#### WHAT YOU HAVE TO DO
The records below hold a stretch from the line with "## Minikube: \[single node k8s cluster]" through the line with "testing and production."; return exactly those lines, ends included, and nothing more.

++++ PROVIDED INFORMATION ++++

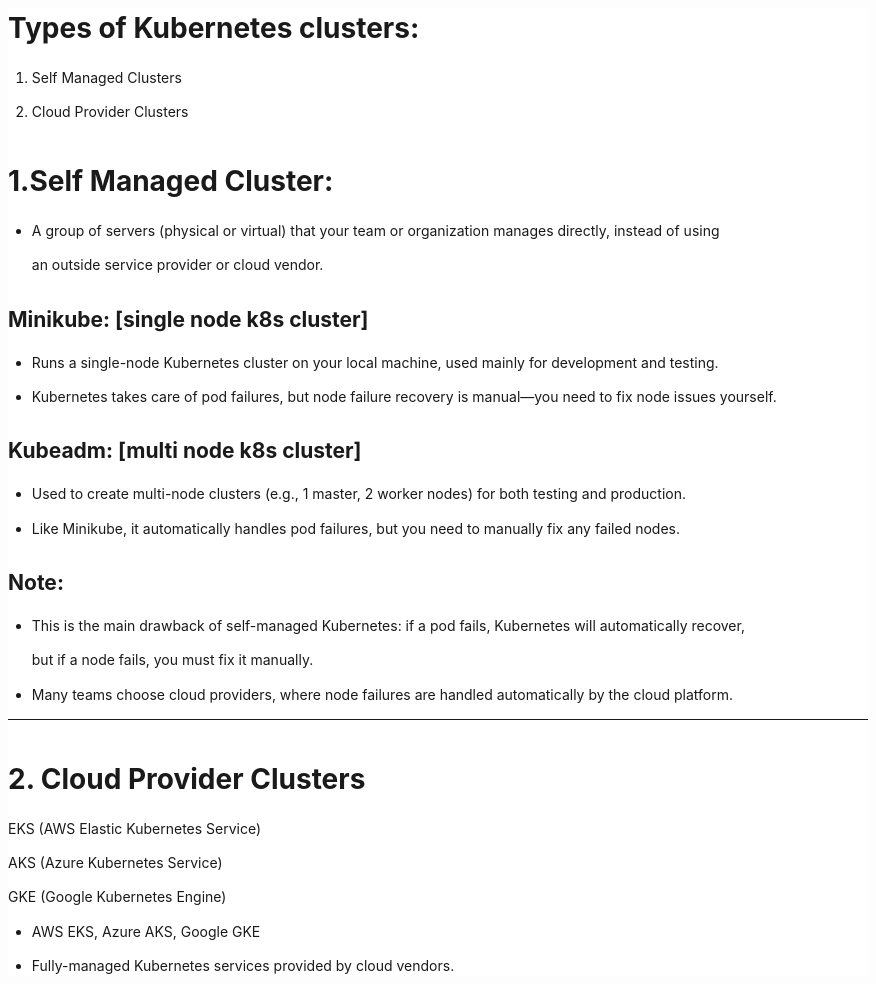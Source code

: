 # Types of Kubernetes clusters:

1. Self Managed Clusters

2. Cloud Provider Clusters

# 1.Self Managed Cluster:

* A group of servers (physical or virtual) that your team or organization manages directly, instead of using

  an outside service provider or cloud vendor.

## Minikube: \[single node k8s cluster]

* Runs a single-node Kubernetes cluster on your local machine, used mainly for development and testing.

* Kubernetes takes care of pod failures, but node failure recovery is manual—you need to fix node issues yourself.

## Kubeadm: \[multi node k8s cluster]

* Used to create multi-node clusters (e.g., 1 master, 2 worker nodes) for both testing and production.

* Like Minikube, it automatically handles pod failures, but you need to manually fix any failed nodes.

## Note:

* This is the main drawback of self-managed Kubernetes: if a pod fails, Kubernetes will automatically recover,

  but if a node fails, you must fix it manually.

* Many teams choose cloud providers, where node failures are handled automatically by the cloud platform.

---

# 2. Cloud Provider Clusters
 
EKS (AWS Elastic Kubernetes Service)

AKS (Azure Kubernetes Service)

GKE (Google Kubernetes Engine)

* AWS EKS, Azure AKS, Google GKE

* Fully-managed Kubernetes services provided by cloud vendors.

++++

#### COMPLETED EXERCISE
## Minikube: \[single node k8s cluster]

* Runs a single-node Kubernetes cluster on your local machine, used mainly for development and testing.

* Kubernetes takes care of pod failures, but node failure recovery is manual—you need to fix node issues yourself.

## Kubeadm: \[multi node k8s cluster]

* Used to create multi-node clusters (e.g., 1 master, 2 worker nodes) for both testing and production.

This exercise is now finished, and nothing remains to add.